PROBLEM REQUIREMENTS> Whenever a line in the material below contains "BaseClass", copy that line.

*** Opening DATA SECTION ***

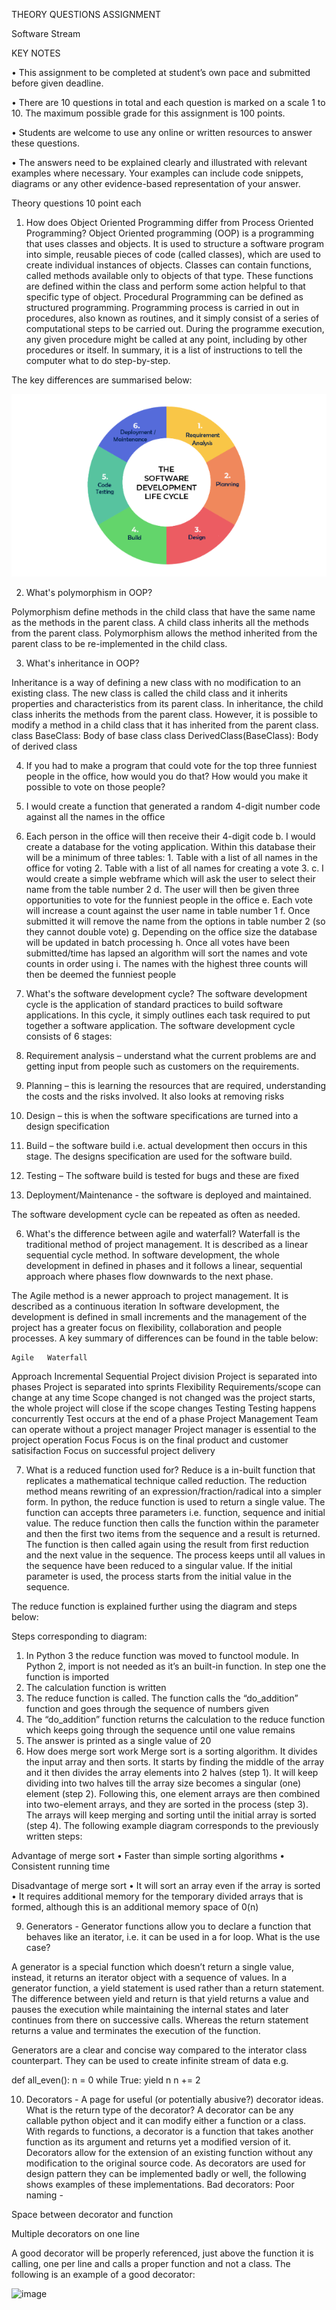 THEORY QUESTIONS ASSIGNMENT

Software Stream






KEY NOTES

•	This assignment to be completed at student’s own pace and submitted before given deadline. 

•	There are 10 questions in total and each question is marked on a scale 1 to 10. The maximum possible grade for this assignment is 100 points. 

•	Students are welcome to use any online or written resources to answer these questions. 

•	The answers need to be explained clearly and illustrated with relevant examples where necessary. Your examples can include code snippets, diagrams or any other evidence-based representation of your answer. 

 Theory questions	10 point each
1.	How does Object Oriented Programming differ from Process Oriented Programming?
Object Oriented programming (OOP) is a programming that uses classes and objects. It is used to structure a software program into simple, reusable pieces of code (called classes), which are used to create individual instances of objects. 
Classes can contain functions, called methods available only to objects of that type. These functions are defined within the class and perform some action helpful to that specific type of object.
Procedural Programming can be defined as structured programming. Programming process is carried in out in procedures, also known as routines, and it simply consist of a series of computational steps to be carried out. During the programme execution, any given procedure might be called at any point, including by other procedures or itself. In summary, it is a list of instructions to tell the computer what to do step-by-step.

The key differences are summarised below:

![table](images/picture2software.png)

2.	What's polymorphism in OOP?

Polymorphism define methods in the child class that have the same name as the methods in the parent class. A child class inherits all the methods from the parent class. Polymorphism allows the method inherited from the parent class to be re-implemented in the child class.


3.	What's inheritance in OOP?

Inheritance is a way of defining a new class with no modification to an existing class. The new class is called the child class and it inherits properties and characteristics from its parent class. In inheritance, the child class inherits the methods from the parent class. However, it is possible to modify a method in a child class that it has inherited from the parent class.
class BaseClass:
  Body of base class
class DerivedClass(BaseClass):
  Body of derived class

4.	If you had to make a program that could vote for the top three funniest people in the office, how would you do that? How would you make it possible to vote on those people?
1.	I would create a function that generated a random 4-digit number code against all the names in the office
2.	Each person in the office will then receive their 4-digit code 
b.	I would create a database for the voting application. Within this database their will be a minimum of three tables: 1. Table with a list of all names in the office for voting 2. Table with a list of all names for creating a vote 3.
c.	I would create a simple webframe which will ask the user to select their name from the table number 2
d.	The user will then be given three opportunities to vote for the funniest people in the office
e.	Each vote will increase a count against the user name in table number 1
f.	Once submitted it will remove the name from the options in table number 2 (so they cannot double vote)
g.	Depending on the office size the database will be updated in batch processing
h.	Once all votes have been submitted/time has lapsed an algorithm will sort the names and vote counts in order using
i.	The names with the highest three counts will then be deemed the funniest people 
5.	What's the software development cycle?
The software development cycle is the application of standard practices to build software applications. In this cycle, it simply outlines each task required to put together a software application. The software development cycle consists of 6 stages:

 
1.	Requirement analysis – understand what the current problems are and getting input from people such as customers  on the requirements.
2.	Planning – this is learning the resources that are required, understanding the costs and the risks involved. It also looks at removing risks
3.	Design – this is when the software specifications are turned into a design specification
4.	Build – the software build i.e. actual development then occurs in this stage. The designs specification are used for the software build.
5.	Testing – The software build is tested for bugs and these are fixed
6.	Deployment/Maintenance -  the software is deployed and maintained.

The software development cycle can be repeated as often as needed.

6.	What's the difference between agile and waterfall?
Waterfall is the traditional method of project management.  It is described as a linear sequential cycle method. In software development, the whole development in defined in phases and it follows a linear, sequential approach where phases flow downwards to the next phase.

The Agile method is a newer approach to project management. It is described as a continuous iteration  In software development, the development is defined in small increments and the management of the project has a greater focus on flexibility, collaboration and people processes.
A key summary of differences can be found in the table below:


	Agile	Waterfall
Approach	Incremental	Sequential
Project division	Project is separated into phases	Project is separated into sprints
Flexibility	Requirements/scope can change at any time	Scope changed is not changed was the project starts, the whole project will close if the scope changes
Testing	Testing happens concurrently	Test occurs at the end of a phase
Project Management	Team can operate without a project manager	Project manager is essential to the project operation
Focus	Focus is on the final product and customer satisifaction	Focus on successful project delivery

7.	What is a reduced function used for?
Reduce is a in-built function that replicates a mathematical technique called  reduction. The reduction method means rewriting of an expression/fraction/radical into a simpler form. In python, the reduce function is used to return a single value. The function can accepts three parameters i.e. function, sequence and initial value. The reduce function then calls the function within the parameter and then the first two items from the sequence and a result is returned. The function is then called again using the result from first reduction and the next value in the sequence. The process keeps until all values in the sequence have been reduced to a singular value. If the initial parameter is used, the process starts from the initial value in the sequence.

The reduce function is explained further using the diagram and steps below:
 
Steps corresponding to diagram:
1.	In Python 3 the reduce function was moved to functool module. In Python 2, import is not needed as it’s an built-in function. In step one the function is imported
2.	The calculation function is written
3.	The reduce function is called. The function calls the “do_addition” function and goes through the sequence of numbers given
4.	The “do_addition” function returns the calculation to the reduce function which keeps going through the sequence until one value remains
5.	The answer is printed as a single value of 20
8.	How does merge sort work
Merge sort is a sorting algorithm. It divides the input array and then sorts. It starts by finding the middle of the array and it then divides the array elements into 2 halves (step 1). It will keep dividing into two halves till the array size becomes a singular (one) element (step 2). Following this, one element arrays are then combined into two-element arrays, and they are sorted in the process (step 3). The arrays will keep merging and sorting until the initial array is sorted (step 4). The following example diagram corresponds to the previously written steps:
 



Advantage of merge sort
•	Faster than simple sorting algorithms
•	Consistent running time

Disadvantage of merge sort
•	It will sort an array even if the array is sorted
•	It requires additional memory for the temporary divided arrays that is formed, although this is an additional memory space of 0(n)

9.	Generators - Generator functions allow you to declare a function that behaves like an iterator, i.e. it can be used in a for loop. What is the use case?

A generator is a special function which doesn’t return a single value, instead, it returns an iterator object with a sequence of values. In a generator function, a yield statement is used rather than a return statement. The difference between yield and return is that yield returns a value and pauses the execution while maintaining the internal states and later continues from there on successive calls. Whereas the return statement returns a value and terminates the execution of the function.

Generators are a clear and concise way compared to the interator class counterpart. They can be used to create infinite stream of data e.g.

def all_even():
    n = 0
    while True:
        yield n
        n += 2



10.	Decorators - A page for useful (or potentially abusive?) decorator ideas. What is the return type of the decorator?
A decorator can be any callable python object and it can modify either a function or a class. With regards to functions, a decorator is a function that takes another function as its argument and returns yet a modified version of it. Decorators allow for the extension of an existing function without any modification to the original source code. As decorators are used for design pattern they can be implemented badly or well, the following shows examples of these implementations.
Bad decorators:
Poor naming -



Space between decorator and function

 
Multiple decorators on one line
 

A good decorator will be properly referenced, just above the function it is calling, one per line and calls a proper function and not a class. The following is an example of a good decorator:
 
![image](https://user-images.githubusercontent.com/61808090/145691249-8ec27a45-180f-4c10-a5d2-5b07f98b7af2.png)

*** Closing DATA SECTION ***

FINISHED EXERCISE>
class BaseClass:
class DerivedClass(BaseClass):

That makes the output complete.